■ **Exercise requirements**: Retype, word for word, each line between the lines holding "The next example" and "window is then", inclusive, and leave the rest of the data alone.

■ **Data records**:
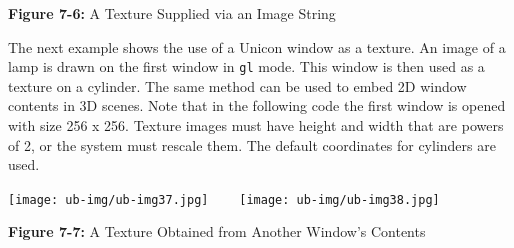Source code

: {\sffamily\bfseries Figure 7-6:}
{\sffamily A Texture Supplied via an Image String}

\bigskip


The next example shows the use of a Unicon window as a texture. An
image of a lamp is drawn on the first window in \texttt{gl} mode. This
window is then used as a texture on a cylinder. The same method can be
used to embed 2D window contents in 3D scenes. Note that in the
following code the first window is opened with size 256 x 256. Texture
images must have height and width that are powers of 2, or the system
must rescale them. The default coordinates for cylinders are used.

{\centering\color{green}
 \texttt{[image: ub-img/ub-img37.jpg]}
\texttt{ \ \ }
\texttt{[image: ub-img/ub-img38.jpg]}
\texttt{ \ \ }
\par}

{\sffamily\bfseries Figure 7-7:}
{\sffamily A Texture Obtained from Another Window's Contents}

\bigskip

■ **Answer to this problem**:
The next example shows the use of a Unicon window as a texture. An
image of a lamp is drawn on the first window in \texttt{gl} mode. This
window is then used as a texture on a cylinder. The same method can be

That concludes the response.